In the late 1990s, however, a financial industry-led push for deregulation in the US – which eventually would lead to the 2008 mortgage meltdown — changed how food speculation worked. Anyone could participate. Bets on food were suddenly made by investment companies who could package and repackage their bets into the sorts of derivatives made famous by the mortgage crisis.
According to some economists, this disconnected food prices from basic laws of supply and demand, and made them prone to wild swings. But others disagreed, saying the mathematical signs of cause-and-effect were hazy or absent.
NECS approached this morass of “explanations” with a series of mathematical models designed to simulate the trend-following investment behaviour of speculators and food producers. Key to their models was a link between food prices among speculators and the so-called spot price of food at markets where actual commodities, not their hypothetical future values, are traded.
Some critics of the proposed speculation-food bubble link assert spot prices are established independently, from moment to moment, in isolation from any speculative influence. But when NECS contacted people in the business, at granaries and the U.S. Department of Agriculture, they were told that spot prices are set in reference to the futures market at the Chicago Board Options Exchange.
With the link to speculation established, the researchers let their model run.
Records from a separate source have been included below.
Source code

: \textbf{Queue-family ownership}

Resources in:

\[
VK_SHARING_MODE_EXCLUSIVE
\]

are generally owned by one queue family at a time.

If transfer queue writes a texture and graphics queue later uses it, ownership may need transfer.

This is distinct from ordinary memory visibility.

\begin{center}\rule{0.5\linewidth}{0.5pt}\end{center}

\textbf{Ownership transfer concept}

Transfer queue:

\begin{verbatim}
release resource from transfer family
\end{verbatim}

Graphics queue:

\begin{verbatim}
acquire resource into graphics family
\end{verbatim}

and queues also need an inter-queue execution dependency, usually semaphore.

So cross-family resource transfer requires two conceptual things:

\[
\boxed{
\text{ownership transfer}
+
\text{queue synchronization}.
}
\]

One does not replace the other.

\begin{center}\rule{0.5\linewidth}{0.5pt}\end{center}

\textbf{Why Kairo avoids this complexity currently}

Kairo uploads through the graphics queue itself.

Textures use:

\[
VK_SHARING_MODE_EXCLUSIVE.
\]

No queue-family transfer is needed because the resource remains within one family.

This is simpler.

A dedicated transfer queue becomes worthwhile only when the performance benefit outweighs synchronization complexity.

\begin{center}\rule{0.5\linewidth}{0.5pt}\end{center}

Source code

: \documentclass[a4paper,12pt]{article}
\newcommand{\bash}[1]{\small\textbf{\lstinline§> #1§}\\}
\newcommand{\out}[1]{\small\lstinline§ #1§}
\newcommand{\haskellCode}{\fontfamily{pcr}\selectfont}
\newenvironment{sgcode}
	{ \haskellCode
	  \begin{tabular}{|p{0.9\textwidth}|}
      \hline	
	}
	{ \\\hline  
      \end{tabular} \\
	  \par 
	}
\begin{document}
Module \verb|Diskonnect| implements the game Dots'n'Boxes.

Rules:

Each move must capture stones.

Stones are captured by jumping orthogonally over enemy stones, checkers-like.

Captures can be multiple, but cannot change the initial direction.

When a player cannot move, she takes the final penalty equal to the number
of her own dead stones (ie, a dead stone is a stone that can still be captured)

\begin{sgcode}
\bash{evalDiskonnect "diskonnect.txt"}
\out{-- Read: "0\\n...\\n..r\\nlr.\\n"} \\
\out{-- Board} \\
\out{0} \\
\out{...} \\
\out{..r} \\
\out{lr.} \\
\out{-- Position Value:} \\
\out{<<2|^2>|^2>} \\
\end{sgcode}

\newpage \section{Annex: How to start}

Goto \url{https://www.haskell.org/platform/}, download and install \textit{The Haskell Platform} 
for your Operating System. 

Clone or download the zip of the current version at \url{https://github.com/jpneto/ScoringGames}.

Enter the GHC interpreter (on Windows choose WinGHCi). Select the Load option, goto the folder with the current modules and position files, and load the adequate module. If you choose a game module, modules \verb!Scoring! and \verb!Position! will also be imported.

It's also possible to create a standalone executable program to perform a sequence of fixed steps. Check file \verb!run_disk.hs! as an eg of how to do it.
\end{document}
What resulted was a pattern of month-to-month prices similar to the peaks and valleys seen in real-world food price fluctuations since 2007. However, speculation didn’t replicate the observed long-term, year-to-year rise in food prices. Those only appeared when the NRCS team added the shift of corn from use as food to use in ethanol biofuels.
With both speculation and biofuels included, the model produced a series of food prices uncannily similar to recent history.
While slowly rising prices are a problem, however, the rapid short-term bursts are more troubling. In the last decade, those bursts occurred only after 2007, a time when investors moved money en masse into commodities. That timing fits with another finding of NECS model: Some speculation is fine, even beneficial, but too much makes a market prone to instability.
It is now up to the governments where the markets for food futures operate to instil some sort of regulation akin to the ones seen as necessary for the financial markets not to bring down the entire economy. Our dilemma in Guyana, both for our farmers and our consumers is that when the elephants up north fight or make love, we the grass get flattened.